→ Exercise requirements:
Repeat every record exactly, omitting the pictures.

→ Data for this task:
------------

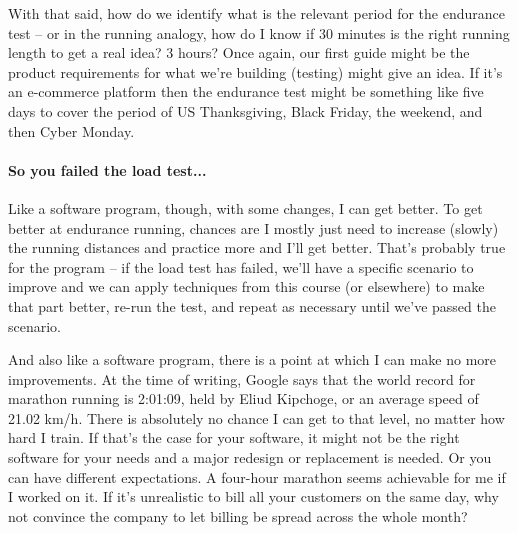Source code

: With that said, how do we identify what is the relevant period for the endurance test -- or in the running analogy, how do I know if 30 minutes is the right running length to get a real idea? 3 hours? Once again, our first guide might be the product requirements for what we're building (testing) might give an idea. If it's an e-commerce platform then the endurance test might be something like five days to cover the period of US Thanksgiving, Black Friday, the weekend, and then Cyber Monday. 

\paragraph{So you failed the load test...}
Like a software program, though, with some changes, I can get better. To get better at endurance running, chances are I mostly just need to increase (slowly) the running distances and practice more and I'll get better. That's probably true for the program -- if the load test has failed, we'll have a specific scenario to improve and we can apply techniques from this course (or elsewhere) to make that part better, re-run the test, and repeat as necessary until we've passed the scenario.

And also like a software program, there is a point at which I can make no more improvements. At the time of writing, Google says that the world record for marathon running is 2:01:09, held by Eliud Kipchoge, or an average speed of 21.02 km/h. There is absolutely no chance I can get to that level, no matter how hard I train. If that's the case for your software, it might not be the right software for your needs and a major redesign or replacement is needed. Or you can have different expectations. A four-hour marathon seems achievable for me if I worked on it.  If it's unrealistic to bill all your customers on the same day, why not convince the company to let billing be spread across the whole month?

------------

→ Result:
Source code

: With that said, how do we identify what is the relevant period for the endurance test -- or in the running analogy, how do I know if 30 minutes is the right running length to get a real idea? 3 hours? Once again, our first guide might be the product requirements for what we're building (testing) might give an idea. If it's an e-commerce platform then the endurance test might be something like five days to cover the period of US Thanksgiving, Black Friday, the weekend, and then Cyber Monday. 

\paragraph{So you failed the load test...}
Like a software program, though, with some changes, I can get better. To get better at endurance running, chances are I mostly just need to increase (slowly) the running distances and practice more and I'll get better. That's probably true for the program -- if the load test has failed, we'll have a specific scenario to improve and we can apply techniques from this course (or elsewhere) to make that part better, re-run the test, and repeat as necessary until we've passed the scenario.

And also like a software program, there is a point at which I can make no more improvements. At the time of writing, Google says that the world record for marathon running is 2:01:09, held by Eliud Kipchoge, or an average speed of 21.02 km/h. There is absolutely no chance I can get to that level, no matter how hard I train. If that's the case for your software, it might not be the right software for your needs and a major redesign or replacement is needed. Or you can have different expectations. A four-hour marathon seems achievable for me if I worked on it.  If it's unrealistic to bill all your customers on the same day, why not convince the company to let billing be spread across the whole month?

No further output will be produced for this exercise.